Esophagogastroduodenoscopy (EGD)

Esophagogastroduodenoscopy (EGD) is an endoscopic examination of the interior of the esophagus, stomach and initial portion of the duodenum.

Esophagogastroduodenoscopy (EGD) Description

The procedure is usually done for diagnostic purposes and permits removal of sample tissues for further study. In some cases the procedure is done to locate and remove a foreign object that has become lodged in the esophagus.

Purpose

EGD is generally performed to evaluate or treat symptoms relating to the upper gastrointestinal tract, such as:

• Upper abdominal or chest pain

• Heartburn

• Nausea or vomiting

• Difficulty swallowing (dysphagia)

• Bleeding from the upper intestinal tract

• Anemia (low blood count)

Early Cancer Diagnosis

Upper endoscopy is more accurate than x-rays for detecting inflammation, ulcers or tumors.
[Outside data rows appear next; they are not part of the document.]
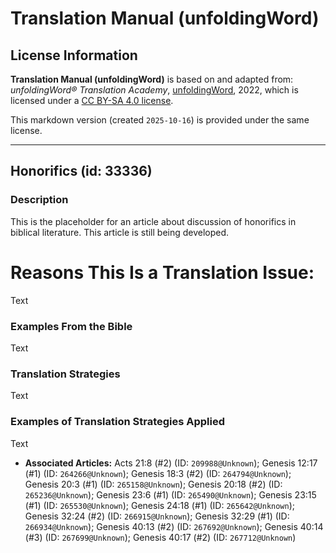 # Translation Manual (unfoldingWord)

## License Information

**Translation Manual (unfoldingWord)** is based on and adapted from: _unfoldingWord® Translation Academy_, [unfoldingWord](https://unfoldingword.org/utw), 2022, which is licensed under a [CC BY-SA 4.0 license](https://creativecommons.org/licenses/by-sa/4.0/legalcode.en).

This markdown version (created `2025-10-16`) is provided under the same license.



--------------------------------

## Honorifics (id: 33336)

### Description

This is the placeholder for an article about discussion of honorifics in biblical literature. This article is still being developed.

Reasons This Is a Translation Issue:
====================================

Text

### Examples From the Bible

Text

### Translation Strategies

Text

### Examples of Translation Strategies Applied

Text

* **Associated Articles:** Acts 21:8 (#2) (ID: `209988@Unknown`); Genesis 12:17 (#1) (ID: `264266@Unknown`); Genesis 18:3 (#2) (ID: `264794@Unknown`); Genesis 20:3 (#1) (ID: `265158@Unknown`); Genesis 20:18 (#2) (ID: `265236@Unknown`); Genesis 23:6 (#1) (ID: `265490@Unknown`); Genesis 23:15 (#1) (ID: `265530@Unknown`); Genesis 24:18 (#1) (ID: `265642@Unknown`); Genesis 32:24 (#2) (ID: `266915@Unknown`); Genesis 32:29 (#1) (ID: `266934@Unknown`); Genesis 40:13 (#2) (ID: `267692@Unknown`); Genesis 40:14 (#3) (ID: `267699@Unknown`); Genesis 40:17 (#2) (ID: `267712@Unknown`)

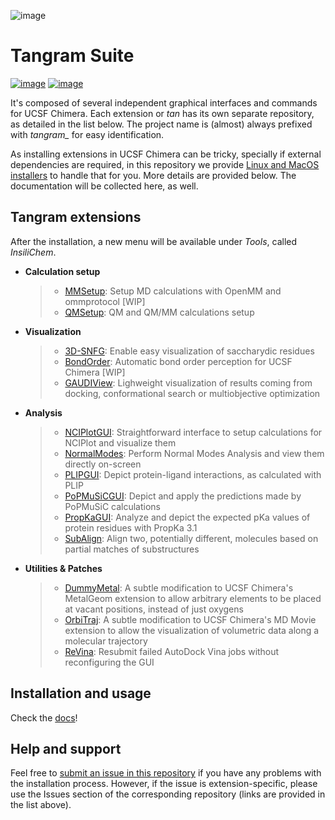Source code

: ![image](docs/img/tangram.jpg)

Tangram Suite
=============

[![image](https://readthedocs.org/projects/tangram-suite/badge/?version=latest)](http://tangram-suite.readthedocs.io/en/latest/?badge=latest) [![image](https://img.shields.io/github/release/insilichem/tangram.svg)](https://github.com/insilichem/tangram/releases)

It\'s composed of several independent graphical interfaces and commands
for UCSF Chimera. Each extension or *tan* has its own separate
repository, as detailed in the list below. The project name is (almost)
always prefixed with *tangram\_* for easy identification.

As installing extensions in UCSF Chimera can be tricky, specially if
external dependencies are required, in this repository we provide [Linux
and MacOS installers](https://github.com/insilichem/tangram/releases) to
handle that for you. More details are provided below. The documentation
will be collected here, as well.

Tangram extensions
------------------

After the installation, a new menu will be available under *Tools*,
called *InsiliChem*.

-   **Calculation setup**

    > -   [MMSetup](https://github.com/insilichem/tangram_mmsetup):
    >     Setup MD calculations with OpenMM and ommprotocol \[WIP\]
    > -   [QMSetup](https://github.com/insilichem/tangram_qmsetup): QM
    >     and QM/MM calculations setup

-   **Visualization**

    > -   [3D-SNFG](https://github.com/insilichem/tangram_snfg): Enable
    >     easy visualization of saccharydic residues
    > -   [BondOrder](https://github.com/insilichem/tangram_bondorder):
    >     Automatic bond order perception for UCSF Chimera \[WIP\]
    > -   [GAUDIView](https://github.com/insilichem/gaudiview):
    >     Lighweight visualization of results coming from docking,
    >     conformational search or multiobjective optimization

-   **Analysis**

    > -   [NCIPlotGUI](https://github.com/insilichem/tangram_nciplot):
    >     Straightforward interface to setup calculations for NCIPlot
    >     and visualize them
    > -   [NormalModes](https://github.com/insilichem/tangram_normalmodes):
    >     Perform Normal Modes Analysis and view them directly on-screen
    > -   [PLIPGUI](https://github.com/insilichem/tangram_plipgui):
    >     Depict protein-ligand interactions, as calculated with PLIP
    > -   [PoPMuSiCGUI](https://github.com/insilichem/tangram_popmusicgui):
    >     Depict and apply the predictions made by PoPMuSiC calculations
    > -   [PropKaGUI](https://github.com/insilichem/tangram_propkagui):
    >     Analyze and depict the expected pKa values of protein residues
    >     with PropKa 3.1
    > -   [SubAlign](https://github.com/insilichem/tangram_subalign):
    >     Align two, potentially different, molecules based on partial
    >     matches of substructures

-   **Utilities & Patches**

    > -   [DummyMetal](https://github.com/insilichem/tangram_metalgeom):
    >     A subtle modification to UCSF Chimera\'s MetalGeom extension
    >     to allow arbitrary elements to be placed at vacant positions,
    >     instead of just oxygens
    > -   [OrbiTraj](https://github.com/insilichem/tangram_orbitraj): A
    >     subtle modification to UCSF Chimera\'s MD Movie extension to
    >     allow the visualization of volumetric data along a molecular
    >     trajectory
    > -   [ReVina](https://github.com/insilichem/tangram_vinarelaunch):
    >     Resubmit failed AutoDock Vina jobs without reconfiguring the
    >     GUI

Installation and usage
----------------------

Check the [docs](http://tangram-suite.readthedocs.io/en/latest/)!

Help and support
----------------

Feel free to [submit an issue in this
repository](https://github.com/insilichem/tangram/issues) if you have
any problems with the installation process. However, if the issue is
extension-specific, please use the Issues section of the corresponding
repository (links are provided in the list above).
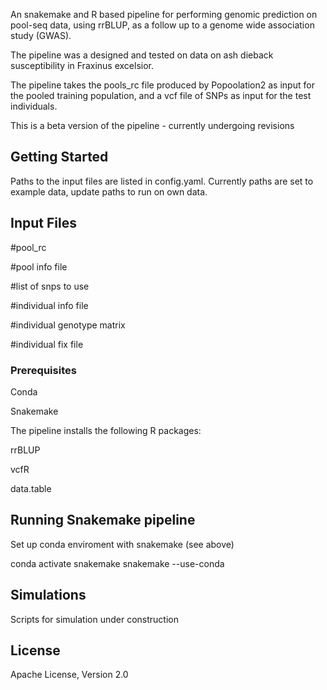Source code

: An snakemake and R based pipeline for performing genomic prediction on pool-seq data, using rrBLUP, as a follow up to a genome wide association study (GWAS).

The pipeline was a designed and tested on data on ash dieback susceptibility in Fraxinus excelsior.

The pipeline takes the pools_rc file produced by Popoolation2 as input for the pooled training population, and a vcf file of SNPs as input for the test individuals. 

This is a beta version of the pipeline - currently undergoing revisions 

## Getting Started

Paths to the input files are listed in config.yaml. Currently paths are set to example data, update paths to run on own data.

## Input Files

#pool_rc

#pool info file

#list of snps to use

#individual info file

#individual genotype matrix

#individual fix file

### Prerequisites

Conda

Snakemake 

The pipeline installs the following R packages:

rrBLUP

vcfR

data.table

## Running Snakemake pipeline

Set up conda enviroment with snakemake (see above)

conda activate snakemake
snakemake --use-conda

## Simulations

Scripts for simulation under construction

## License 

Apache License, Version 2.0
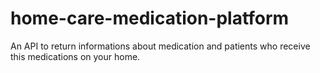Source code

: # home-care-medication-platform
An API to return informations about medication and patients who receive this medications on your home.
It is used to diagnose early cancer and can frequently determine whether a growth is benign (not cancerous) or malignant (cancerous).

Recent studies have shown the usefulness of endoscopic removal of early tumors of the esophagus or stomach.

EGD is safe and well tolerated and patients are usually sedated during the exam. Hoarseness and a mild sore throat may persist for a few days after the examination.